Yes, those two Young Avengers in love were cuddling in bed when Teddy decided they shouldn’t wait until the end of the current intergalactic imbroglio to tie the knot. So they nipped off to Las Vegas—where else?—and called the rest of The Young Avengers to join them. And just like that, our young super couple became a super married couple.

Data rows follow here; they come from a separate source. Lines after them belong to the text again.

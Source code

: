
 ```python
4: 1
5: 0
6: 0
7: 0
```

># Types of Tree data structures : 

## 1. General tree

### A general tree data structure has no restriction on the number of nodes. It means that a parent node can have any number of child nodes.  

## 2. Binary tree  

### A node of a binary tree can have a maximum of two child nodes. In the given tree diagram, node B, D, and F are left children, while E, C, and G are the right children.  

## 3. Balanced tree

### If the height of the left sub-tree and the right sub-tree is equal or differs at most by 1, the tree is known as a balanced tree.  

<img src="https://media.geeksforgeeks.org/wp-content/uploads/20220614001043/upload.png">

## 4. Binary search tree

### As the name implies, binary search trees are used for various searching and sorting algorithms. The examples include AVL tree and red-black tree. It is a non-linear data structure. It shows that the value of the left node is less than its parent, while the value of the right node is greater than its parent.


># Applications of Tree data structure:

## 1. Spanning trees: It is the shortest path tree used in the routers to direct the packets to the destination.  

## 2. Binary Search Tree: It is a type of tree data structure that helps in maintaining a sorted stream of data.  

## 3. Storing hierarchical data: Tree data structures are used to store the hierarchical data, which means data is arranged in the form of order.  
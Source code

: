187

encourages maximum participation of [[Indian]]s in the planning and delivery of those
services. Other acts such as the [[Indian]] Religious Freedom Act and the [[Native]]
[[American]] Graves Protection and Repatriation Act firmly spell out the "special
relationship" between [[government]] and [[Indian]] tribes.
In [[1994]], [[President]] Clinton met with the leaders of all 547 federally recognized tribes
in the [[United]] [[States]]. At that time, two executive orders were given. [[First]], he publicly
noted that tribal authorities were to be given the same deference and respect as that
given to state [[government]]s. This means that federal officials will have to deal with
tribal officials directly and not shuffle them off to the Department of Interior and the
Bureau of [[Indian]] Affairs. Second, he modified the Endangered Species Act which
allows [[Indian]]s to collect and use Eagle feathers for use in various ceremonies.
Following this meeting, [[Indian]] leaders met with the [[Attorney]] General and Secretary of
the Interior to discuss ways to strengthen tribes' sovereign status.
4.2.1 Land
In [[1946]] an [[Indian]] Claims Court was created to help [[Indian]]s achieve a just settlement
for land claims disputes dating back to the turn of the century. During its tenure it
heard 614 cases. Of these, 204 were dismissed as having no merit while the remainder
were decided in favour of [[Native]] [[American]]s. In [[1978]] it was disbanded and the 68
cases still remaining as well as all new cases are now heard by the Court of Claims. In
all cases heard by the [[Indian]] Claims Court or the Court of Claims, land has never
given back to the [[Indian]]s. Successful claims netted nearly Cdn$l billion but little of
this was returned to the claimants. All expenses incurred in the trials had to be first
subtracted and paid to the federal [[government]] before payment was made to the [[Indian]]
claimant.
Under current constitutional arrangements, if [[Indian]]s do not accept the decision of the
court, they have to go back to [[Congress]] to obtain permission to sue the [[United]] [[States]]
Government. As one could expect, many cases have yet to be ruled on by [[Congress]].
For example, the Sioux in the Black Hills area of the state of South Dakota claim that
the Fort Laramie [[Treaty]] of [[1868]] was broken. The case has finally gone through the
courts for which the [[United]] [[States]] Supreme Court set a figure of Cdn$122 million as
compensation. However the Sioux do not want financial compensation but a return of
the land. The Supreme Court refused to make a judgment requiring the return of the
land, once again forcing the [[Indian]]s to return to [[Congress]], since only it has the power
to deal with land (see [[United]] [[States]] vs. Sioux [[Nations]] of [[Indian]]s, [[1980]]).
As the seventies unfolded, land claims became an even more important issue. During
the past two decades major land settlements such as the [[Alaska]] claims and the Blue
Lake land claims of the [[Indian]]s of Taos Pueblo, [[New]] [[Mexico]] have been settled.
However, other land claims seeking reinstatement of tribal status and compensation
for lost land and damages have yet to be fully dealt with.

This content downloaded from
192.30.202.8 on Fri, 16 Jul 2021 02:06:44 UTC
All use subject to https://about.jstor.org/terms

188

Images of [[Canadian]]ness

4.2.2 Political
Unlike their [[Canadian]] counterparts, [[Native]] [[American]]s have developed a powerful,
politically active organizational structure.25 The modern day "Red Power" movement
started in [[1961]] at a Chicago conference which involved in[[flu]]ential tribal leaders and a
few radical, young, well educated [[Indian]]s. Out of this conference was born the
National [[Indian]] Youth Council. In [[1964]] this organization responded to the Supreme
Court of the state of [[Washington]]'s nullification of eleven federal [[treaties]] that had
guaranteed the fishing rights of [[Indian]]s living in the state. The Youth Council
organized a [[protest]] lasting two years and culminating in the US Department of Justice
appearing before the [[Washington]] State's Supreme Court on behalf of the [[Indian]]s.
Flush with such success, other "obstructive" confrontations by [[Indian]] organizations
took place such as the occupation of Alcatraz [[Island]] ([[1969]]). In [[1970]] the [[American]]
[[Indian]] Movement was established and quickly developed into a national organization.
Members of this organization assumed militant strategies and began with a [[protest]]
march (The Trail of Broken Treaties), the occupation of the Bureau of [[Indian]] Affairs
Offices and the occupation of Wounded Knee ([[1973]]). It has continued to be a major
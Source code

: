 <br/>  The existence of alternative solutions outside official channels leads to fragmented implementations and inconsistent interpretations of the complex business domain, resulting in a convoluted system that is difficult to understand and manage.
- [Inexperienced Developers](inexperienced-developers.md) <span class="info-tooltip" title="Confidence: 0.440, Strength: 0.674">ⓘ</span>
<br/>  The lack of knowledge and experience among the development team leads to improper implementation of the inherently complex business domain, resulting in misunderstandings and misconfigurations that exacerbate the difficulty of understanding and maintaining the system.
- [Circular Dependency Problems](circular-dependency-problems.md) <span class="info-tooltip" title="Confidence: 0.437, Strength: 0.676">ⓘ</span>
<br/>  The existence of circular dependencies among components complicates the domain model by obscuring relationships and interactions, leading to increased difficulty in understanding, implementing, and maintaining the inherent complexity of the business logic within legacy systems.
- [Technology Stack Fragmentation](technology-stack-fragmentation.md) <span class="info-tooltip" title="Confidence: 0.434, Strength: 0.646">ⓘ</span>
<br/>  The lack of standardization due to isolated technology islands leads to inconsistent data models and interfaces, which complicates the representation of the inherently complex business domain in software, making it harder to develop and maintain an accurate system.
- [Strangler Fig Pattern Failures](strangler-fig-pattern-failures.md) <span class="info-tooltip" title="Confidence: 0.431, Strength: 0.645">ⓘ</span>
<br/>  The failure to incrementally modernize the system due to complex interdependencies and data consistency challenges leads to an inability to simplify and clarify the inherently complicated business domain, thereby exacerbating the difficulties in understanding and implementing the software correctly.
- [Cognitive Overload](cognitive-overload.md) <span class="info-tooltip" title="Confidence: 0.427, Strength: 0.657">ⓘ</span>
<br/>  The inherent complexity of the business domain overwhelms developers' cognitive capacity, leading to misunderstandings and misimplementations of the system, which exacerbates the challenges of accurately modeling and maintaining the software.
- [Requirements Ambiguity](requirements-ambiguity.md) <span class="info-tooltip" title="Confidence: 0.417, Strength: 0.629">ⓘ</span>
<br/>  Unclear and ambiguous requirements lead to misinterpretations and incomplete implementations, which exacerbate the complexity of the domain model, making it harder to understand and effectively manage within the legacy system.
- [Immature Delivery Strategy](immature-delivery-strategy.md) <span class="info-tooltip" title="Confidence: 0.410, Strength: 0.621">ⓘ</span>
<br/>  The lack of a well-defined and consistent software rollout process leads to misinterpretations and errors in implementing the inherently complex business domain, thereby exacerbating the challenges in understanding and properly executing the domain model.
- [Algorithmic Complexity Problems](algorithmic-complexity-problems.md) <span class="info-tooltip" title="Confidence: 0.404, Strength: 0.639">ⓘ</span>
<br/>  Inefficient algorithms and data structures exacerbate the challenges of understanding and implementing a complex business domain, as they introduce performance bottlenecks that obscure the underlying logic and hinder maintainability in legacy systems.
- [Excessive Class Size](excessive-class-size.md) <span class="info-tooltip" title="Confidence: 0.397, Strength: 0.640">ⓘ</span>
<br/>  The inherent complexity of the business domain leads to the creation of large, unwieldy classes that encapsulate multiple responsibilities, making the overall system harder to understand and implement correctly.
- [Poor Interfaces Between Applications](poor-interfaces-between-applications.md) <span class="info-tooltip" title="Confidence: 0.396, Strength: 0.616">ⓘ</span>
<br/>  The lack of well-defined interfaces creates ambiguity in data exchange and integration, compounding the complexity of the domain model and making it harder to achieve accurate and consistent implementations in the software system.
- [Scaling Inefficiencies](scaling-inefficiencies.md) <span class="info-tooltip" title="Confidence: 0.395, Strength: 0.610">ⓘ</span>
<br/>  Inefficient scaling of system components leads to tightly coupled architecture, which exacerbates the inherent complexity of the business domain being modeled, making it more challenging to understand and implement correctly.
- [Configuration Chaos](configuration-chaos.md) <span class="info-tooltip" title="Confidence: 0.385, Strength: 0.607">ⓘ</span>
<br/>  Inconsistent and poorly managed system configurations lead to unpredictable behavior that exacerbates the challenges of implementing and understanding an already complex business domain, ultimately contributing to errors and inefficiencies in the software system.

All of this serves Wiccan well now, because their marriage has bonded him and The Hulkling so powerfully that no alien technology can stop Billy tracking down where Teddy has been imprisoned by his treacherous subjects. And while one battle is brewing, another is fully under way—in Africa, between The Thing and the monster Cotati that until the end of last issue was She-Hulk! The fearsome, florid female is actually drawing blood from Bashful Ben, but you know the muscles of The Fantastic Four. You can bloody The Thing, but as his Cotati combatant is destined to learn, you can’t make him bow.
Meanwhile, The Black Panther, battling the Cotati hordes that are trying to root themselves in the soil surrounding Wakanda’s Great Vibranium Mound, learns that these Cotatis are Kamikazes, willing to perish to accomplish their mission. And that’s exactly what they do, giving their lives to take root in the very place that will make the Cotati powerful enough to overgrow not just Earth, but the galaxy itself. Out of a space warp at the Vibranium Mound appear Sequoia and The Swordsman, impaling The Panther’s shoulder, dropping him, and claiming their victory!
And, out in space, Wiccan, The Human Torch, and Captain Marvel confront the impostor Hulkling with the real Hulkling, whom they have just rescued from the brig aboard the Kree/Skrull flagship. Captain Marvel thus confronts the pretender to the throne and tells him he is being deposed, and he’d better not think of triggering “the Pyre” to blow up the Sun. This demand, however, has come too late: the Pyre has already been triggered, our Solar System is doomed—and, oh yes, the spurious ruler of the Kree/Skrull alliance demands to face his accusers in battle!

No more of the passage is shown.